# “World’s 100 Rarest Species” Listed – What do you think?



## findi (Jun 4, 2010)

Hi All,
A unique list of species facing imminent extinction was released by the Zoological Society of London at the recent (September, 2012) World Conservation Congress in Jeju, South Korea. Included were a number of reptiles, amphibians and a tarantula. As a former member of several IUCN Species Survival Commissions, I was eager to learn the current thinking on the world’s most threatened creatures. I’ll summarize below…any opinions you may have concerning “passed over” species would be most appreciated (please post below).
I’ve worked with several animals given the dubious honor of “World’s Rarest”, including the Batagur Turtle and Jamaican Iguana, and was heartened to see that zoos and private individuals are still contributing mightily to their protection. However, many of listed species are poorly-studied, and draw few supporters. Unfortunately, two such creatures that I’ve cared for in the past – the Chittenango Ovate Amber Snail and the Tanzanian Spray Toad – are now extinct in the wild. Read article here Reptiles, Amphibians, Tarantulas among. 
Comments and questions appreciated. As I do not place notices here each time I post a new article on That Reptile Blog, you may wish to check in periodically or subscribe; you can do so here That Reptile Blog. Please also check out my posts on Twitter Twitter.

Thanks, Frank
My Bio, with photos of animals I’ve been lucky enough to work with That Pet Place welcomes Zoologist/Herpetologist Frank Indiviglio to That Reptile Blog | That Reptile Blog That Reptile Blog
Face Book http://on.fb.me/KckP1m


----------



## jacobi (Dec 15, 2010)

Thanks for posting. It's really tragic that shortsighted and temporary financial gain has caused the endangerment and extinction of so many species.


----------



## Woodsman (Jan 3, 2008)

Of course, thousands of plant species have already become extinct and thousands more are endangered with extinction, but humans being the narcissistic and anthropomorphic species we are, the "lion's" share of endangered species conservation funding goes to charasmatic megafauna.

Richard.


----------



## sports_doc (Nov 15, 2004)

^ at least its going somewhere.


----------



## hypostatic (Apr 25, 2011)

Woodsman said:


> Of course, thousands of plant species have already become extinct and thousands more are endangered with extinction, but humans being the narcissistic and anthropomorphic species we are, the "lion's" share of endangered species conservation funding goes to charasmatic megafauna.
> 
> Richard.


The lions share goes to the lions, pun intended ! Actually I think most of it goes to the pandas.

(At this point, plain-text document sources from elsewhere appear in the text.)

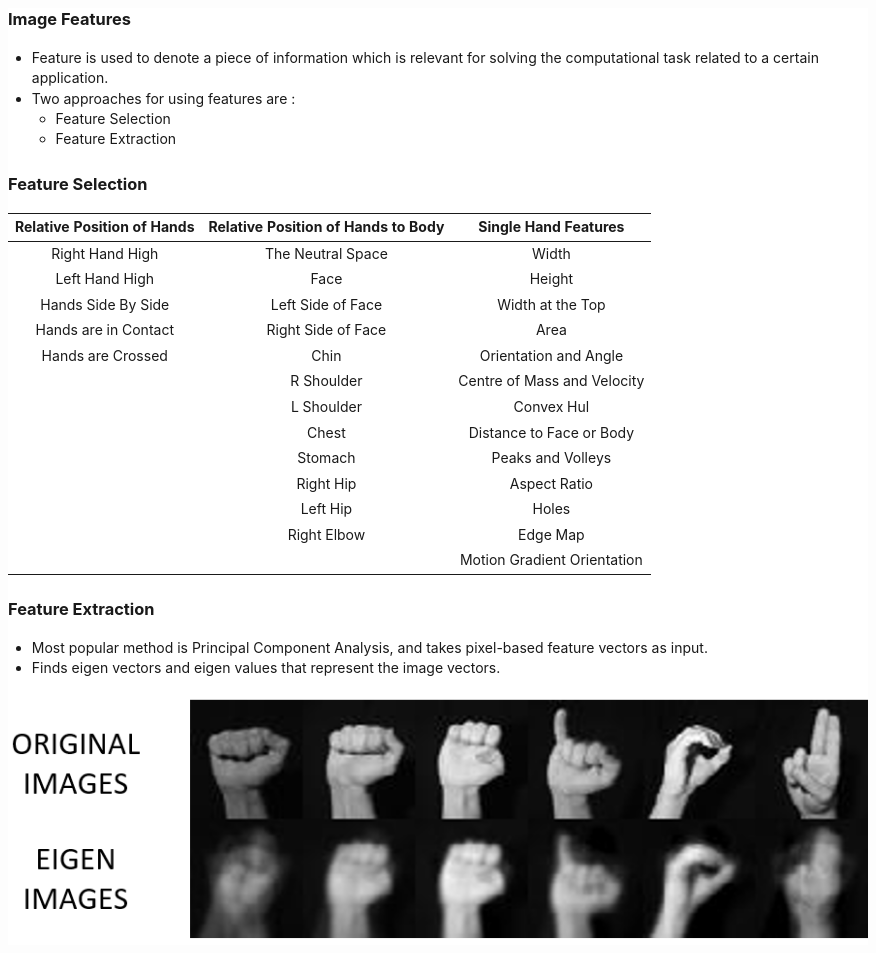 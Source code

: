 ### Image Features
- Feature is used to denote a piece of information which is relevant for solving the computational task related to a certain application.
- Two approaches for using features are :
  - Feature Selection
  - Feature Extraction

### Feature Selection
| Relative Position of Hands | Relative Position of Hands to Body | Single Hand Features |
|:--------------------------:|:----------------------------------:|:--------------------:|
| Right Hand High | The Neutral Space | Width |
| Left Hand High | Face | Height |
| Hands Side By Side | Left Side of Face | Width at the Top |
| Hands are in Contact | Right Side of Face | Area |
| Hands are Crossed | Chin | Orientation and Angle |
|                  | R Shoulder | Centre of Mass and Velocity |
|                  | L Shoulder | Convex Hul |
|                  | Chest | Distance to Face or Body |
|                  | Stomach | Peaks and Volleys |
|                  | Right Hip | Aspect Ratio |
|                  | Left Hip | Holes |
|                  | Right Elbow | Edge Map |
|                  |             | Motion Gradient Orientation |

### Feature Extraction
- Most popular method is Principal Component Analysis, and takes pixel-based feature vectors as input.
- Finds eigen vectors and eigen values that represent the image vectors.

![alt text](https://github.com/apuroop-apz/bachelorsFinalProject/blob/master/figures/figure9.png)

And why weren't zoos interested in these guys??? They're beautiful!!


----------



## Blue_Pumilio (Feb 22, 2009)

Zoos are! Most zoos have and are breeding them, even offering quite a few surplus to the hobby. 



hypostatic said:


> The lions share goes to the lions, pun intended ! Actually I think most of it goes to the pandas.
> 
> And why weren't zoos interested in these guys??? They're beautiful!!


----------



## arichee49 (Nov 6, 2012)

Thanks for the post! Interesting


----------



## thedude (Nov 28, 2007)

Nice article. It's unfortunate that so many people find these animals useless, or they don't understand how many are in trouble. Always gets on my nerves going into the reptile house at Woodland park zoo and hearing the things parents say to their kids. I've seen people point at A. zeteki and say "Ew, those are gross! Who wants to see these?" as well as to our own Oregon Spotted frogs. Or when parents point at rattlesnakes and say "those are bad! Those are really bad snakes!" right to their kids. How ignorant can you be?


----------



## findi (Jun 4, 2010)

thedude said:


> Nice article. It's unfortunate that so many people find these animals useless, or they don't understand how many are in trouble. Always gets on my nerves going into the reptile house at Woodland park zoo and hearing the things parents say to their kids. I've seen people point at A. zeteki and say "Ew, those are gross! Who wants to see these?" as well as to our own Oregon Spotted frogs. Or when parents point at rattlesnakes and say "those are bad! Those are really bad snakes!" right to their kids. How ignorant can you be?


Thanks for the kind words..it's a difficult situation; I've seen similar reactions by teachers during my time working for zoos and schools; that is specially troubling. I try to focus on the benefits animals can convey, as this is what gets through to people who are not interested or, as here in NYC, who may grow up isolated from contact with wildlife, et. You might enjoy this article on the value of dangerous inverts.


----------



## jacobi (Dec 15, 2010)

thedude said:


> Nice article. It's unfortunate that so many people find these animals useless, or they don't understand how many are in trouble. Always gets on my nerves going into the reptile house at Woodland park zoo and hearing the things parents say to their kids. I've seen people point at A. zeteki and say "Ew, those are gross! Who wants to see these?" as well as to our own Oregon Spotted frogs. Or when parents point at rattlesnakes and say "those are bad! Those are really bad snakes!" right to their kids. How ignorant can you be?


I've noticed that it seems to be the parents who teach the kids the negative attitudes... Most kids are fascinated.


----------



## thedude (Nov 28, 2007)

findi said:


> Thanks for the kind words..it's a difficult situation; I've seen similar reactions by teachers during my time working for zoos and schools; that is specially troubling. I try to focus on the benefits animals can convey, as this is what gets through to people who are not interested or, as here in NYC, who may grow up isolated from contact with wildlife, et. You might enjoy this article on the value of dangerous inverts.


Yes that is a great approach. I've given several tours through our restored wetland on my campus (it is the largest successful restoration site in the US) and many people who were along for the tour were very surprised to hear all the benefits. Many were also surprised that it wasn't smelly and mosquito infested. I look forward to reading the article.



jacobi said:


> I've noticed that it seems to be the parents who teach the kids the negative attitudes... Most kids are fascinated.


Yes I agree. That is why those people bug me so much. Talk about ruining a generation...


----------



## findi (Jun 4, 2010)

jacobi said:


> I've noticed that it seems to be the parents who teach the kids the negative attitudes... Most kids are fascinated.


Hi,

Thanks ; yes, they are! The little guy seen bagging his first DeKay's (Brown) Snake is my nephew, then aged 3 1/2. He's now 5, rears all sorts of native inverts, hatches mantids and releases them, etc...we are out in the field at least once each week, and he knows the Am Museum of nat History better than most adults. Best, Frank


----------



## Michael Shrom (May 20, 2004)

More populations of Neurergus kaiseri have been found in the wild. Thousands of them have been produced in captivity. I probably would not call them real rare but they do deserve protection. The CITES listing was based in part on inaccurate data.


----------



## jkooiman (May 2, 2010)

Michael Shrom said:


> More populations of Neurergus kaiseri have been found in the wild. Thousands of them have been produced in captivity. I probably would not call them real rare but they do deserve protection. The CITES listing was based in part on inaccurate data.


New article about kaiseri - Caudata.org Newt and Salamander Forum

JVK


----------



## JRoe (Jan 24, 2012)

The other neurergus newts are the ones in need of attention.


----------